====== Entries supplied ======
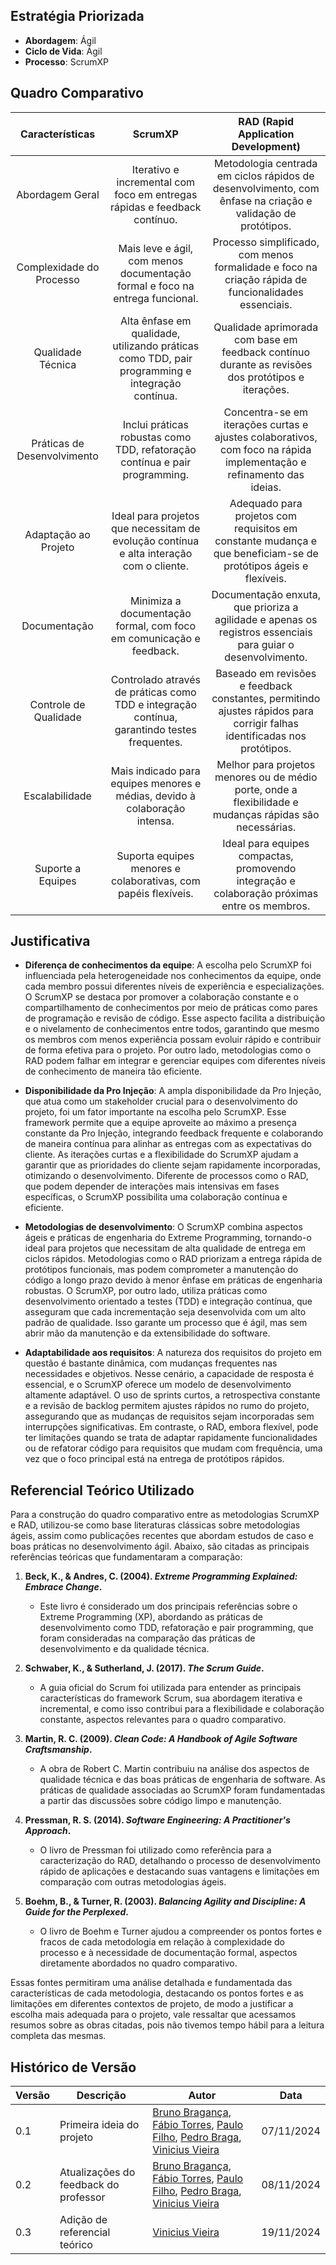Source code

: ## Estratégia Priorizada 

- **Abordagem**: Ágil
- **Ciclo de Vida**: Ágil
- **Processo**: ScrumXP


## Quadro Comparativo

|       Características       |                                             ScrumXP                                             |                                           RAD (Rapid Application Development)                                            |
| :-------------------------: | :---------------------------------------------------------------------------------------------: | :----------------------------------------------------------------------------------------------------------------------: |
|       Abordagem Geral       |            Iterativo e incremental com foco em entregas rápidas e feedback contínuo.            |       Metodologia centrada em ciclos rápidos de desenvolvimento, com ênfase na criação e validação de protótipos.        |
|  Complexidade do Processo   |          Mais leve e ágil, com menos documentação formal e foco na entrega funcional.           |           Processo simplificado, com menos formalidade e foco na criação rápida de funcionalidades essenciais.           |
|      Qualidade Técnica      | Alta ênfase em qualidade, utilizando práticas como TDD, pair programming e integração contínua. |            Qualidade aprimorada com base em feedback contínuo durante as revisões dos protótipos e iterações.            |
| Práticas de Desenvolvimento |           Inclui práticas robustas como TDD, refatoração contínua e pair programming.           |   Concentra-se em iterações curtas e ajustes colaborativos, com foco na rápida implementação e refinamento das ideias.   |
|    Adaptação ao Projeto     |     Ideal para projetos que necessitam de evolução contínua e alta interação com o cliente.     |     Adequado para projetos com requisitos em constante mudança e que beneficiam-se de protótipos ágeis e flexíveis.      |
|        Documentação         |               Minimiza a documentação formal, com foco em comunicação e feedback.               |       Documentação enxuta, que prioriza a agilidade e apenas os registros essenciais para guiar o desenvolvimento.       |
|    Controle de Qualidade    |  Controlado através de práticas como TDD e integração contínua, garantindo testes frequentes.   | Baseado em revisões e feedback constantes, permitindo ajustes rápidos para corrigir falhas identificadas nos protótipos. |
|       Escalabilidade        |           Mais indicado para equipes menores e médias, devido à colaboração intensa.            |         Melhor para projetos menores ou de médio porte, onde a flexibilidade e mudanças rápidas são necessárias.         |
|      Suporte a Equipes      |                 Suporta equipes menores e colaborativas, com papéis flexíveis.                  |               Ideal para equipes compactas, promovendo integração e colaboração próximas entre os membros.               |

## Justificativa

- **Diferença de conhecimentos da equipe**: A escolha pelo ScrumXP foi influenciada pela heterogeneidade nos conhecimentos da equipe, onde cada membro possui diferentes níveis de experiência e especializações. O ScrumXP se destaca por promover a colaboração constante e o compartilhamento de conhecimentos por meio de práticas como pares de programação e revisão de código. Esse aspecto facilita a distribuição e o nivelamento de conhecimentos entre todos, garantindo que mesmo os membros com menos experiência possam evoluir rápido e contribuir de forma efetiva para o projeto. Por outro lado, metodologias como o RAD podem falhar em integrar e gerenciar equipes com diferentes níveis de conhecimento de maneira tão eficiente.

- **Disponibilidade da Pro Injeção**: A ampla disponibilidade da Pro Injeção, que atua como um stakeholder crucial para o desenvolvimento do projeto, foi um fator importante na escolha pelo ScrumXP. Esse framework permite que a equipe aproveite ao máximo a presença constante da Pro Injeção, integrando feedback frequente e colaborando de maneira contínua para alinhar as entregas com as expectativas do cliente. As iterações curtas e a flexibilidade do ScrumXP ajudam a garantir que as prioridades do cliente sejam rapidamente incorporadas, otimizando o desenvolvimento. Diferente de processos como o RAD, que podem depender de interações mais intensivas em fases específicas, o ScrumXP possibilita uma colaboração contínua e eficiente.

- **Metodologias de desenvolvimento**: O ScrumXP combina aspectos ágeis e práticas de engenharia do Extreme Programming, tornando-o ideal para projetos que necessitam de alta qualidade de entrega em ciclos rápidos. Metodologias como o RAD priorizam a entrega rápida de protótipos funcionais, mas podem comprometer a manutenção do código a longo prazo devido à menor ênfase em práticas de engenharia robustas. O ScrumXP, por outro lado, utiliza práticas como desenvolvimento orientado a testes (TDD) e integração contínua, que asseguram que cada incrementação seja desenvolvida com um alto padrão de qualidade. Isso garante um processo que é ágil, mas sem abrir mão da manutenção e da extensibilidade do software.

- **Adaptabilidade aos requisitos**: A natureza dos requisitos do projeto em questão é bastante dinâmica, com mudanças frequentes nas necessidades e objetivos. Nesse cenário, a capacidade de resposta é essencial, e o ScrumXP oferece um modelo de desenvolvimento altamente adaptável. O uso de sprints curtos, a retrospectiva constante e a revisão de backlog permitem ajustes rápidos no rumo do projeto, assegurando que as mudanças de requisitos sejam incorporadas sem interrupções significativas. Em contraste, o RAD, embora flexível, pode ter limitações quando se trata de adaptar rapidamente funcionalidades ou de refatorar código para requisitos que mudam com frequência, uma vez que o foco principal está na entrega de protótipos rápidos.

## Referencial Teórico Utilizado

Para a construção do quadro comparativo entre as metodologias ScrumXP e RAD, utilizou-se como base literaturas clássicas sobre metodologias ágeis, assim como publicações recentes que abordam estudos de caso e boas práticas no desenvolvimento ágil. Abaixo, são citadas as principais referências teóricas que fundamentaram a comparação:

1. **Beck, K., & Andres, C. (2004). *Extreme Programming Explained: Embrace Change*.**
   
      - Este livro é considerado um dos principais referências sobre o Extreme Programming (XP), abordando as práticas de desenvolvimento como TDD, refatoração e pair programming, que foram consideradas na comparação das práticas de desenvolvimento e da qualidade técnica.

2. **Schwaber, K., & Sutherland, J. (2017). *The Scrum Guide*.**
   
      - A guia oficial do Scrum foi utilizada para entender as principais características do framework Scrum, sua abordagem iterativa e incremental, e como isso contribui para a flexibilidade e colaboração constante, aspectos relevantes para o quadro comparativo.

3. **Martin, R. C. (2009). *Clean Code: A Handbook of Agile Software Craftsmanship*.**
   
      - A obra de Robert C. Martin contribuiu na análise dos aspectos de qualidade técnica e das boas práticas de engenharia de software. As práticas de qualidade associadas ao ScrumXP foram fundamentadas a partir das discussões sobre código limpo e manutenção.

4. **Pressman, R. S. (2014). *Software Engineering: A Practitioner's Approach*.**
   
      - O livro de Pressman foi utilizado como referência para a caracterização do RAD, detalhando o processo de desenvolvimento rápido de aplicações e destacando suas vantagens e limitações em comparação com outras metodologias ágeis.

5. **Boehm, B., & Turner, R. (2003). *Balancing Agility and Discipline: A Guide for the Perplexed*.**
   
      - O livro de Boehm e Turner ajudou a compreender os pontos fortes e fracos de cada metodologia em relação à complexidade do processo e à necessidade de documentação formal, aspectos diretamente abordados no quadro comparativo.

Essas fontes permitiram uma análise detalhada e fundamentada das características de cada metodologia, destacando os pontos fortes e as limitações em diferentes contextos de projeto, de modo a justificar a escolha mais adequada para o projeto, vale ressaltar que acessamos resumos sobre as obras citadas, pois não tivemos tempo hábil para a leitura completa das mesmas.


## Histórico de Versão

<center>

| Versão | Descrição                             | Autor                                                                                                                                                                                                                                           | Data       |
| ------ | ------------------------------------- | ----------------------------------------------------------------------------------------------------------------------------------------------------------------------------------------------------------------------------------------------- | ---------- |
| 0.1    | Primeira ideia do projeto             | [Bruno Bragança](http://github.com/BrunoBReis), [Fábio Torres](http://github.com/fabioaletorres), [Paulo Filho](http://github.com/PauloFilho2), [Pedro Braga](http://github.com/Stain19), [Vinicius Vieira](http://github.com/viniciusvieira00) | 07/11/2024 |
| 0.2    | Atualizações do feedback do professor | [Bruno Bragança](http://github.com/BrunoBReis), [Fábio Torres](http://github.com/fabioaletorres), [Paulo Filho](http://github.com/PauloFilho2), [Pedro Braga](http://github.com/Stain19), [Vinicius Vieira](http://github.com/viniciusvieira00) | 08/11/2024 |
| 0.3    | Adição de referencial teórico         | [Vinicius Vieira](http://github.com/viniciusvieira00)                                                                                                                                                                                           | 19/11/2024 |

</center>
======
Exercise prompt:
Return all lines from the data that include the string "principais".

Your solution:
Para a construção do quadro comparativo entre as metodologias ScrumXP e RAD, utilizou-se como base literaturas clássicas sobre metodologias ágeis, assim como publicações recentes que abordam estudos de caso e boas práticas no desenvolvimento ágil. Abaixo, são citadas as principais referências teóricas que fundamentaram a comparação:
      - Este livro é considerado um dos principais referências sobre o Extreme Programming (XP), abordando as práticas de desenvolvimento como TDD, refatoração e pair programming, que foram consideradas na comparação das práticas de desenvolvimento e da qualidade técnica.
      - A guia oficial do Scrum foi utilizada para entender as principais características do framework Scrum, sua abordagem iterativa e incremental, e como isso contribui para a flexibilidade e colaboração constante, aspectos relevantes para o quadro comparativo.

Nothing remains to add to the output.